Slashdot Mirror


Text-Mining Your E-mail

Misha writes "There have been a number of weeks/months in anyone's life that called for a better organization of your Inbox. filtering and folders work, but it'd be nice to have an text-mining tool running in the background that categorized incoming messages by topic as they arrive. It's nice to see that besides NLP research, there are some great algorithmic advances being done, as seen in this paper. Perhaps even one of them Perl monkeys will quickly hack such a background tool." Note: it's a PostScript file.

18 of 217 comments (clear)

  1. PS-PDF Document format conversion by Misha · · Score: 5, Informative
    --



    I was thinking of how to intentionally fail my drug test... It would make a good memoir story someday.
  2. Yet another reason for.. by Dr+Caleb · · Score: 4, Informative
    Lotus Notes.

    It automagically does full text indexing of all specified databases. To it, your Inbox is just another database.

    --
    "History doesn't repeat itself, but it does rhyme." Mark Twain
    1. Re:Yet another reason for.. by Dr+Caleb · · Score: 3, Informative
      How do you figure that?

      Lotus Notes (5.0.5), as installed on my system is 127M (no modem files etc) with 59M in help.nsf files, and my .NSF file and templates area hair over 12M. MS Office is over 160M, without PPT, and that's just the Program Files\Microsoft Office directory.

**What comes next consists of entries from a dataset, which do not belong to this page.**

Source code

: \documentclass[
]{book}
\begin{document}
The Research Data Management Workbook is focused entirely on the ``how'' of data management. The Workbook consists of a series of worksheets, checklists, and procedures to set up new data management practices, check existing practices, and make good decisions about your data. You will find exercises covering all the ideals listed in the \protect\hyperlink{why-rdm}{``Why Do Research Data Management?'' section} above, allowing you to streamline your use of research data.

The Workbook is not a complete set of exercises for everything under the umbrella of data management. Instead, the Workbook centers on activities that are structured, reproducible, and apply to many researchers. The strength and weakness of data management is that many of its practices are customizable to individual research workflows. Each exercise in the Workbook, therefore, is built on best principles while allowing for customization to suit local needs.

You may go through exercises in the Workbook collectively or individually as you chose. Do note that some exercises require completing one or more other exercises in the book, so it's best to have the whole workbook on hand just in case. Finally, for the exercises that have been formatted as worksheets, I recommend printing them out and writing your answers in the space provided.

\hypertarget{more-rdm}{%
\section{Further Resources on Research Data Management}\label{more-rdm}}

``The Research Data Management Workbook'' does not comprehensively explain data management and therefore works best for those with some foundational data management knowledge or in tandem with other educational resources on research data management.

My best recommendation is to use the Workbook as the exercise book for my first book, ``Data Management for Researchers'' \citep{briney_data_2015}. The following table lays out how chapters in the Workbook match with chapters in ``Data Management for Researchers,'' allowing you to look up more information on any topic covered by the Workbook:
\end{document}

      Lotus Notes is pretty clean, so most of it's files are in 1 directory, not spread out over umpteen directories like Office.

      --
      "History doesn't repeat itself, but it does rhyme." Mark Twain
  3. Too much information. by abucior · · Score: 5, Funny

    Personally, I'd prefer that I simply get less email. The fact that we need NLP tools to pre-screen our email for us just shows how information-overloaded our society has become. What I really need is a tool at the sender's end that can pre-screen my email and tell the sender "Don't send this. He just doesn't care!"

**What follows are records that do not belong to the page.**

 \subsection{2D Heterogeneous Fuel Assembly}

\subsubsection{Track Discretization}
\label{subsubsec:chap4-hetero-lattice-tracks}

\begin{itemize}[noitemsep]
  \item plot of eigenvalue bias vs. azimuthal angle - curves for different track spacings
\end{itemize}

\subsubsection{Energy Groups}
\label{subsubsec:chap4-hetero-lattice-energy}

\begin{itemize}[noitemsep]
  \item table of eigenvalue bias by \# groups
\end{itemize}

  4. look by Joe+the+Lesser · · Score: 4, Funny

    Now we all now that most email is delivered promptly by gremlins, but gremlins are hungry and will eat a few bytes here and there.

    They also leave waste in the form of spam.

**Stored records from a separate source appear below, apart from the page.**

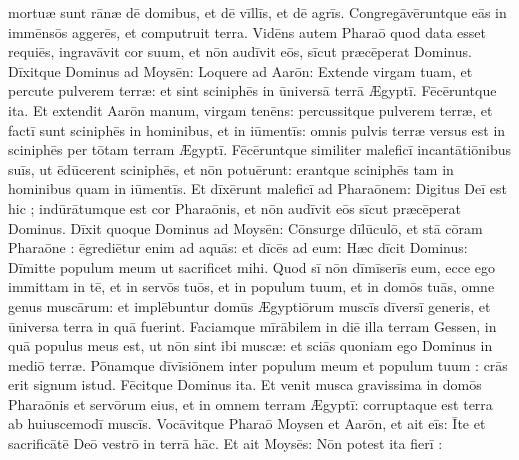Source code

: mortuæ sunt rānæ dē domibus, et dē vīllīs, et dē agrīs. 
Congregāvēruntque eās in immēnsōs
aggerēs, et computruit terra.  Vidēns
autem Pharaō quod data esset requiēs, ingravāvit cor suum, et
nōn audīvit eōs, sīcut præcēperat Dominus. 
Dīxitque Dominus ad Moysēn: Loquere ad Aarōn: Extende
virgam tuam, et percute pulverem terræ: et sint
sciniphēs in ūniversā terrā Ægyptī.  Fēcēruntque ita. Et
extendit Aarōn manum, virgam tenēns: percussitque pulverem
terræ, et factī sunt sciniphēs in hominibus, et in
iūmentīs: omnis pulvis terræ versus est in
sciniphēs per tōtam terram Ægyptī.  Fēcēruntque
similiter maleficī incantātiōnibus suīs, ut
ēdūcerent sciniphēs, et nōn potuērunt: erantque
sciniphēs tam in hominibus quam in
iūmentīs.  Et dīxērunt maleficī ad
Pharaōnem: Digitus Deī est hic ; indūrātumque est cor Pharaōnis, et nōn audīvit eōs
sīcut præcēperat Dominus.  Dīxit quoque
Dominus ad Moysēn: Cōnsurge
dīlūculō, et stā cōram Pharaōne :
ēgrediētur enim ad aquās: et dīcēs ad eum: Hæc dīcit Dominus: Dīmitte
populum meum ut sacrificet mihi.  Quod sī nōn dīmīserīs
eum, ecce ego immittam in tē, et in servōs tuōs, et in
populum tuum, et in domōs tuās, omne genus muscārum: et
implēbuntur domūs Ægyptiōrum muscīs dīversī
generis, et ūniversa terra in quā fuerint.  Faciamque mīrābilem in diē
illa terram Gessen, in quā populus meus est, ut nōn sint ibi
muscæ: et sciās quoniam ego Dominus in mediō terræ. 
Pōnamque dīvīsiōnem inter populum meum et populum tuum :
crās erit signum istud.  Fēcitque Dominus ita. Et venit
musca gravissima in domōs Pharaōnis et
servōrum eius, et in omnem terram Ægyptī: corruptaque est
terra ab huiuscemodī muscīs.  Vocāvitque
Pharaō Moysen et Aarōn, et ait eīs: Īte et
sacrificātē Deō vestrō in terrā hāc.  Et ait
Moysēs: Nōn potest ita fierī :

    So, I propose that we turn to gnomes to deliver the mail instead, as they are much cleaner, and can be satiated by attaching a file like 'Hamburger.txt'.

    --
    "I only speak the truth"
    Karma: null(Mostly affected by an unassigned variable)
  5. The joys of owning a domain by CaptainPhong · · Score: 5, Insightful
    I've found the most joy from owning my own domains, and a lot of it has to do with e-mail sorting/filtering as much as the traditional benefits (a permanent www.yourdomain.com web site address and yourname@yourdomain.com e-mail address).

    Every time you sign up for some mailing list or discussion group, create a new e-mail account or alias for just those mailings. Bam, it's automatically sorted out by itself with extreme ease. If you have limited bandwith (or are checking, say, on your palm) sometimes, just check your important addresses frequently, and reserve your mailing lists for a once-per-day check.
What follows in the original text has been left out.